Glockenturmzwiebel  

Neuenhagener Straßen (Teil 2/3)


Bei der Wahl ihrer Namen hat man die Hauptstraße schon immer herausgestellt. Einst Sandweg vorbeiführend an den Feldern zum benachbarten Bollensdorf gab man ihr 1893, bis zum Mühlenfließ, den Namen Neuenhagener Allee. Eigentlich bekamen die Straßen vom Stern beginnend den Namen der Orte, zu denen sie führten wie zum Beispiel Niederheidenstraße, Dahlwitzer Straße oder Hönower Chaussee. Anstelle der, hier der Ordnung einhaltenden Bezeichnung Bollensdorfer Allee, setzte man stattdessen dem Ort mit einem Straßennamen selbst eine symbolische Ehrung. Auch ihr zweiter Name „Königs Allee“, den sie 1914 bekam, war nicht weniger hervorhebend. Und letztlich stellt der aktuelle Name „Hauptstraße“ sie über die anderen Straßen, wenn auch nur vom Namen her.

Hauptstraße um 1910 


Ihre eigentliche Geschichte beginnt, wie einiges in Neuenhagen, mit der Errichtung der Ostbahn. Nach der Eröffnung der Strecke 1866 setzt die Besiedlung des Bereichs rund um den Bahnhof ein. Während die Hauptstraße bereits 1870 anscheinend befestigt ist, sind die Straßen rechts von ihr, also Fichtestraße (damals noch Dottistraße, benannt nach dem Amtsvorsteher George Leopold Dotti) und die Schmidt Straße erst noch in Planung. Vom Bereich um die heutige Ernst-Thälmann-Straße ist damals noch gar nichts zu sehen.

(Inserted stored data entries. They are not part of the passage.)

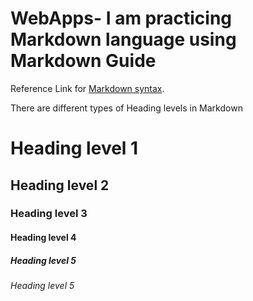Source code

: # WebApps- I am practicing Markdown language using Markdown Guide
Reference Link for [Markdown syntax](https://www.markdownguide.org/basic-syntax).


There are different types of Heading levels in Markdown
# Heading level 1
## Heading level 2
### Heading level 3
#### Heading level 4
##### Heading level 5
###### Heading level 5




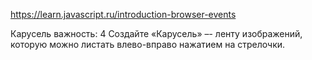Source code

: https://learn.javascript.ru/introduction-browser-events

Карусель
важность: 4
Создайте «Карусель» –- ленту изображений, которую можно листать влево-вправо нажатием на стрелочки.
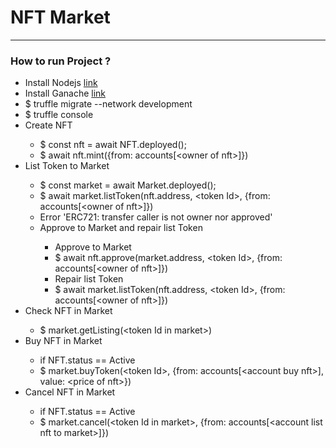 <h1> NFT Market </h1>
<hr>
<h3> How to run Project ? </h3>
<ul>
  <li>Install Nodejs <a href="https://nodejs.org/en/">link</a></li>
  <li>Install Ganache <a href="https://trufflesuite.com/ganache/index.html">link</a></li>
  <li>$ truffle migrate --network development</li>  
  <li>$ truffle console</li>  
  <li>Create NFT</li> 
  <ul>
    <li>$ const nft = await NFT.deployed();</li> 
    <li>$ await nft.mint({from: accounts[&lt;owner of nft&gt;]})</li> 
  </ul>
  <li>List Token to Market</li> 
  <ul>
    <li>$ const market = await Market.deployed();</li> 
    <li>$ await market.listToken(nft.address, &lt;token Id&gt;, {from: accounts[&lt;owner of nft&gt;]})</li> 
    <li>Error 'ERC721: transfer caller is not owner nor approved'</li> 
    <li>Approve to Market and repair list Token</li> 
    <ul>
      <li>Approve to Market </li>
      <li>$ await nft.approve(market.address, &lt;token Id&gt;, {from: accounts[&lt;owner of nft&gt;]})</li> 
      <li>Repair list Token </li>
      <li>$ await market.listToken(nft.address, &lt;token Id&gt;, {from: accounts[&lt;owner of nft&gt;]})</li>
    </ul>
  </ul>
  <li>Check NFT in Market</li> 
  <ul>
    <li>$ market.getListing(&lt;token Id in market&gt;)</li> 
  </ul>
  <li>Buy NFT in Market</li> 
  <ul>
    <li>if NFT.status == Active</li> 
    <li>$ market.buyToken(&lt;token Id&gt;, {from: accounts[&lt;account buy nft&gt;], value: &lt;price of nft&gt;})</li> 
  </ul>
  <li>Cancel NFT in Market</li> 
  <ul>
    <li>if NFT.status == Active</li> 
    <li>$ market.cancel(&lt;token Id in market&gt;, {from: accounts[&lt;account list nft to market&gt;]})</li> 
  </ul>
</ul>

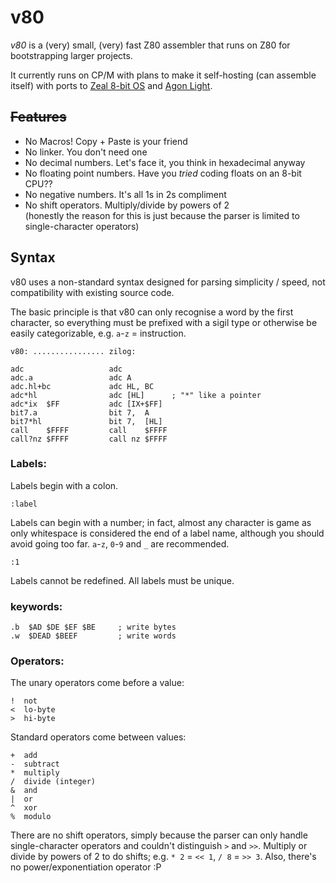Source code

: # v80

_v80_ is a (very) small, (very) fast Z80 assembler that runs on Z80 for bootstrapping larger projects.

It currently runs on CP/M with plans to make it self-hosting (can assemble itself) with ports to [Zeal 8-bit OS] and [Agon Light].

[Zeal 8-bit OS]: https://github.com/zeal8bit/Zeal-8-bit-OS
[Agon Light]: https://www.thebyteattic.com/p/agon.html

## ~~Features~~

- No Macros! Copy + Paste is your friend
- No linker. You don't need one
- No decimal numbers. Let's face it, you think in hexadecimal anyway
- No floating point numbers. Have you _tried_ coding floats on an 8-bit CPU??
- No negative numbers. It's all 1s in 2s compliment
- No shift operators. Multiply/divide by powers of 2  
  (honestly the reason for this is just because the parser is limited to single-character operators)

## Syntax

v80 uses a non-standard syntax designed for parsing simplicity / speed, not compatibility with existing source code.

The basic principle is that v80 can only recognise a word by the first character, so everything must be prefixed with a sigil type or otherwise be easily categorizable, e.g. `a`-`z` = instruction.

    v80: ................ zilog:

    adc                   adc
    adc.a                 adc A
    adc.hl+bc             adc HL, BC
    adc*hl                adc [HL]      ; "*" like a pointer
    adc*ix  $FF           adc [IX+$FF]
    bit7.a                bit 7,  A
    bit7*hl               bit 7,  [HL]
    call    $FFFF         call    $FFFF
    call?nz $FFFF         call nz $FFFF

### Labels:

Labels begin with a colon.

    :label

Labels can begin with a number; in fact, almost any character is game as only whitespace is considered the end of a label name, although you should avoid going too far. `a`-`z`, `0`-`9` and `_` are recommended.

    :1

Labels cannot be redefined. All labels must be unique.

### keywords:

    .b  $AD $DE $EF $BE     ; write bytes
    .w  $DEAD $BEEF         ; write words

### Operators:

The unary operators come before a value:

    !  not
    <  lo-byte
    >  hi-byte

Standard operators come between values:

    +  add
    -  subtract
    *  multiply
    /  divide (integer)
    &  and
    |  or
    ^  xor
    %  modulo

There are no shift operators, simply because the parser can only handle single-character operators and couldn't distinguish `>` and `>>`. Multiply or divide by powers of 2 to do shifts; e.g. `* 2` = `<< 1`, `/ 8` = `>> 3`. Also, there's no power/exponentiation operator :P
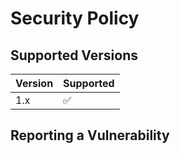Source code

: # Security Policy

## Supported Versions

| Version | Supported          |
| ------- | ------------------ |
| 1.x     | :white_check_mark: |


## Reporting a Vulnerability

Die Zeichen der neuen Zeit hatte damals bereits der Bauer Friedrich August Wolter erkannt und 1876 neben dem Viehmarkt seinen Gasthof errichtet. Auch das Gebiet um den Bahnhof sieht anders aus als zur DDR-Zeit oder heute. Vor dem Bahnhofsgebäude, das zwischen den Gleisen stehend die Reisenden auf der Bollensdorfer Seite empfängt, befindet sich auf der Neuenhagener Seite ein kleiner Park. Dort, wo heute die S-Bahn fährt, ist eine Ladestraße die 1936 den Namen Eisenbahnstraße bekommt, während die heutige gleichnamige Straße die Poststraße war. Trat man also damals aus dem Bahnhof und folgte dem Weg rechts entlang den Schienen, so kam man genau und geradewegs zum Gasthof Wolter. Gleich links daneben befand sich einst die „Posamentier- und Wollwarenhandlung“ von Elise Zander. Unter dieser heute ausgestorbenen Bezeichnung versteht man den Handel mit Schmucksachen, zum Verschönern von Möbeln und Kleidungen. Also Fransen, Borten, Quasten und weiteres.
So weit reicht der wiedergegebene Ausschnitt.